◆ **Assigned task**:
This exercise asks for the records to be retyped exactly as they read.

◆ **Items from a data source**:
----

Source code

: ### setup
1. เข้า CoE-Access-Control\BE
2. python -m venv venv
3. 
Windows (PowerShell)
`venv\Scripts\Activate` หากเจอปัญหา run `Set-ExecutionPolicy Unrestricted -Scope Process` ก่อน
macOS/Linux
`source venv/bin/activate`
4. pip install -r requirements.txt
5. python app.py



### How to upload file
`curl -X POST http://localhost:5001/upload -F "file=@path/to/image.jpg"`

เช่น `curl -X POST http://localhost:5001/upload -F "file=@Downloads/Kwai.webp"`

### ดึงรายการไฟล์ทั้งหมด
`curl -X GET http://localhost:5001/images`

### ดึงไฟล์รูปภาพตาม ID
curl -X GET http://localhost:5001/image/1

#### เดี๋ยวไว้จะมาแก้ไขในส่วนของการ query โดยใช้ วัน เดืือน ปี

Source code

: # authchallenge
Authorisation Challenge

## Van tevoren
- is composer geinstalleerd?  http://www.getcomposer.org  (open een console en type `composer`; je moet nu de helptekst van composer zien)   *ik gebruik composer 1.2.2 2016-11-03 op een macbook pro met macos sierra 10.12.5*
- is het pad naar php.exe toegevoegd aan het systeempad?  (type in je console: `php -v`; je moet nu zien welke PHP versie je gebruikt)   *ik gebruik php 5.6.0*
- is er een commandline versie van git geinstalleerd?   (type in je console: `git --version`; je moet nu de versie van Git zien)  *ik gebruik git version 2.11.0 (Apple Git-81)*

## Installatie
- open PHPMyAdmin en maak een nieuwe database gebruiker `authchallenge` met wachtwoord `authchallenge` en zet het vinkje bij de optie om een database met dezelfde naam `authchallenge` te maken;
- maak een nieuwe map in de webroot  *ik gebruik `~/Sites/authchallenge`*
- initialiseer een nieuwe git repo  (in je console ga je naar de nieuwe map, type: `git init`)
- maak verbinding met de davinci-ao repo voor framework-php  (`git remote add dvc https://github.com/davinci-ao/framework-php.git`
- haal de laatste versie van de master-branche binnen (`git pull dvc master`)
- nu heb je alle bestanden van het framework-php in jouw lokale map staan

----

◆ **Expected output**:
Source code

: ### setup
1. เข้า CoE-Access-Control\BE
2. python -m venv venv
3. 
Windows (PowerShell)
`venv\Scripts\Activate` หากเจอปัญหา run `Set-ExecutionPolicy Unrestricted -Scope Process` ก่อน
macOS/Linux
`source venv/bin/activate`
4. pip install -r requirements.txt
5. python app.py



### How to upload file
`curl -X POST http://localhost:5001/upload -F "file=@path/to/image.jpg"`

เช่น `curl -X POST http://localhost:5001/upload -F "file=@Downloads/Kwai.webp"`

### ดึงรายการไฟล์ทั้งหมด
`curl -X GET http://localhost:5001/images`

### ดึงไฟล์รูปภาพตาม ID
curl -X GET http://localhost:5001/image/1

#### เดี๋ยวไว้จะมาแก้ไขในส่วนของการ query โดยใช้ วัน เดืือน ปี

Source code

: # authchallenge
Authorisation Challenge

## Van tevoren
- is composer geinstalleerd?  http://www.getcomposer.org  (open een console en type `composer`; je moet nu de helptekst van composer zien)   *ik gebruik composer 1.2.2 2016-11-03 op een macbook pro met macos sierra 10.12.5*
- is het pad naar php.exe toegevoegd aan het systeempad?  (type in je console: `php -v`; je moet nu zien welke PHP versie je gebruikt)   *ik gebruik php 5.6.0*
- is er een commandline versie van git geinstalleerd?   (type in je console: `git --version`; je moet nu de versie van Git zien)  *ik gebruik git version 2.11.0 (Apple Git-81)*

## Installatie
- open PHPMyAdmin en maak een nieuwe database gebruiker `authchallenge` met wachtwoord `authchallenge` en zet het vinkje bij de optie om een database met dezelfde naam `authchallenge` te maken;
- maak een nieuwe map in de webroot  *ik gebruik `~/Sites/authchallenge`*
- initialiseer een nieuwe git repo  (in je console ga je naar de nieuwe map, type: `git init`)
- maak verbinding met de davinci-ao repo voor framework-php  (`git remote add dvc https://github.com/davinci-ao/framework-php.git`
- haal de laatste versie van de master-branche binnen (`git pull dvc master`)
- nu heb je alle bestanden van het framework-php in jouw lokale map staan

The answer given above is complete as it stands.